Aslında, şu sıralarda kamuoyunu meşgul eden çeteler gerçeği aysbergin görünen yüzü sadece; esas çirkef henüz göz hizasına getirilemeyen görünmez bölümde. O bölümde, devletin içine yuvalanmış çetelerin ve çetelerin ardına saklanmış, devlet gücünü kullanan birilerinin çirkin yüzü var... O bölüm bütün haşmetiyle ortaya çıktığında, son 50 yılın tarihinin yeniden yazılması gerekecek.
Bu kadar iddialı olmamın sebebi var; çünkü çeteler olgusunun bize mahsus bir yapılanma olmadığını biliyorum ben. Daha önce İtalya, Belçika ve Yunanistan gibi NATO ülkeleriyle İsviçre gibi NATO’nun ilgi alanına giren ülkelerde varlığı keşfedilmiş bir örgüt bizde de var. Bu örgütü, Amerikalılar, İngilizlerin yardımıyla, bütün NATO ülkelerinde kurdular. Örgütün amacı, faaliyet gösterdiği ülkelerin istenmeyen ellere düşmesini engellemek. Soğuk Savaş döneminde ‘istenmeyen güç’, hemen her ülkede, komünistlerdi. İtalya’daki adıyla ‘Gladio’ diye ünlenen örgüt, komünistlerin iktidara yürüyüşünü engellemek için her şeyi, ama her şeyi yaptı. Kitle eylemlerine girişti, faili meçhul kalacağına inanılan cinayetler işledi, bankalar aracılığıyla kara para akladı, silah ve uyuşturucu ticareti yaptı. 
Gladio, İtalya’da, komünistlerle ortak hükümet kurma cüretini gösteren başbakan Aldo Moro’yu, çetenin sol unsurlarına kaçırtıp öldürttü.
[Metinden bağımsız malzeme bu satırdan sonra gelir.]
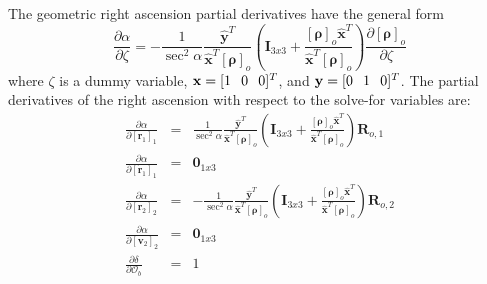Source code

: The geometric right ascension partial derivatives have the general
form
%
\begin{equation}
    \frac{\partial \alpha}{\partial \zeta} = -\frac{1}{\sec^2{\alpha}}\frac{\hat{\mathbf{y}}^T}{\hat{\mathbf{x}}^T\left[\boldsymbol{\rho}\right]_o }
    \left(\mathbf{I}_{3x3} + \frac{\left[\boldsymbol{\rho}\right]_o
    \hat{\mathbf{x}}^T}{\hat{\mathbf{x}}^T\left[\boldsymbol{\rho}\right]_o } \right)\frac{\partial \left[\boldsymbol{\rho}\right]_o }{\partial \zeta}
\end{equation}
%
where $\zeta$ is a dummy variable, $\mathbf{x} = [1 \hspace{.1 in} 0
\hspace{0.1 in} 0]^T$, and $\mathbf{y} = [0 \hspace{.1 in} 1
\hspace{0.1 in} 0]^T$.  The partial derivatives of the right
ascension with respect to the solve-for variables are:
%
\begin{eqnarray}
    \frac{\partial \alpha}{\partial \left[ \mathbf{r}_1 \right]_{1}} & = &
    \frac{1}{\sec^2{\alpha}}\frac{\hat{\mathbf{y}}^T}{\hat{\mathbf{x}}^T\left[\boldsymbol{\rho}\right]_o }
    \left(\mathbf{I}_{3x3} + \frac{\left[\boldsymbol{\rho}\right]_o
    \hat{\mathbf{x}}^T}{\hat{\mathbf{x}}^T\left[\boldsymbol{\rho}\right]_o } \right)\mathbf{R}_{o,1}  \\
    \frac{\partial \alpha}{\partial \left[ \dot{\mathbf{r}}_1 \right]_{1}} & = & \mathbf{0}_{1x3} \\
    \frac{\partial \alpha}{\partial \left[ \mathbf{r}_2 \right]_{2}} & = &
     - \frac{1}{\sec^2{\alpha}}\frac{\hat{\mathbf{y}}^T}{\hat{\mathbf{x}}^T\left[\boldsymbol{\rho}\right]_o }
    \left(\mathbf{I}_{3x3} + \frac{\left[\boldsymbol{\rho}\right]_o
    \hat{\mathbf{x}}^T}{\hat{\mathbf{x}}^T\left[\boldsymbol{\rho}\right]_o } \right)\mathbf{R}_{o,2}\\
    \frac{\partial \alpha}{\partial \left[ \mathbf{v}_2 \right]_{2}} & = & \mathbf{0}_{1x3}\\
    \frac{\partial \delta}{\partial  \mathcal{O}_b } & = & 1
\end{eqnarray}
Bologna tren istasyonuna çetenin sağcı unsurlarının koyduğu bomba 100’e yakın can aldı. Bir mason locası biçiminde örgütlenen çetenin beyni, çok sayıda bankayı, gazeteyi kontrol ediyordu. Çetelerin İtalya’da iki defa askeri darbe girişiminde bulunduğu da biliniyor. İtalya’da ‘temiz toplum’ talebi karşı durulamaz boyutlara ulaşınca, Soğuk Savaş’ın bitmesiyle birlikte, devleti çetelerden temizleyen süreç başlayıverdi. Altı defa gidip yedi defa gelmesiyle ünlü, ‘tilki’ lakaplı başbakan Androetti’yi, cumhurbaşkanı Cassigi’yi bile, çeteleri örgütleyip kullandıkları anlaşılınca, demir parmaklıklar ardına göndermekte tereddüt etmedi İtalyanlar. 
Türkiye’nin son elli yılına bakıldığında üzerleri şalla örtülü düzinelerle karanlık olay var. Üç askeri darbede yabancı parmağı hep konuşuldu, ama darbelerle devlet çetesi irtibatı hiç gündeme gelmedi. Darbe öncelerinde Alevi-Sünni kışkırtmaları yaşandı, kitle eylemleri görüldü, failleri meçhul cinayetler işlendi; bunların da çetelerin eseri olması gerekiyor. Ülkemizin öndegelen gazetecileri, bilim adamları, işadamları, yargıçları, ‘kör terör’e can verdiler... Ülkeye kevgire dönen sınırlarından silah sokuldu, Türkiye uyuşturucu trafiğinde önemli bir merkez haline geldi. Bu gelişmelerde devlet destekli çetelerin rolü biliniyor, ama işte o kadar... Kimse, konunun üzerine cesaretle gitmediği için, İtalya’da ve başka ülkelerde gerçekleşen, bizde bir türlü tekrarlanamıyor. Bugün, çeteler olgusunun, sadece dışa vuran küçük görüntüleriyle oyalanıyoruz. Çeteleri devletin içinden tasfiye edemeyen Türkiye’de her şey, devlet gücünü her an yanında hisseden çetenin insafına kalmış durumda. Ekonomideki dengeleri çete belirliyor, siyasetin gündem belirleyicisi de yine o... 
Bugün 3 Kasım. Yani, Susurluk kazasının üçüncü yıldönümü. İki yıl önce, “Bir daha hiçbir şey aynı olmayacak” hayalleri kuruyorduk, bugün geldiğimiz nokta, “Türkiye’de hiçbir şey değişmiyor, değişmeyecek” karamsarlığıdır. Toplum tertemiz aslında, ama onun temizliği, sistemden kaynaklanan pis, kirli, çirkef unsurları temizlemek için yetmiyor.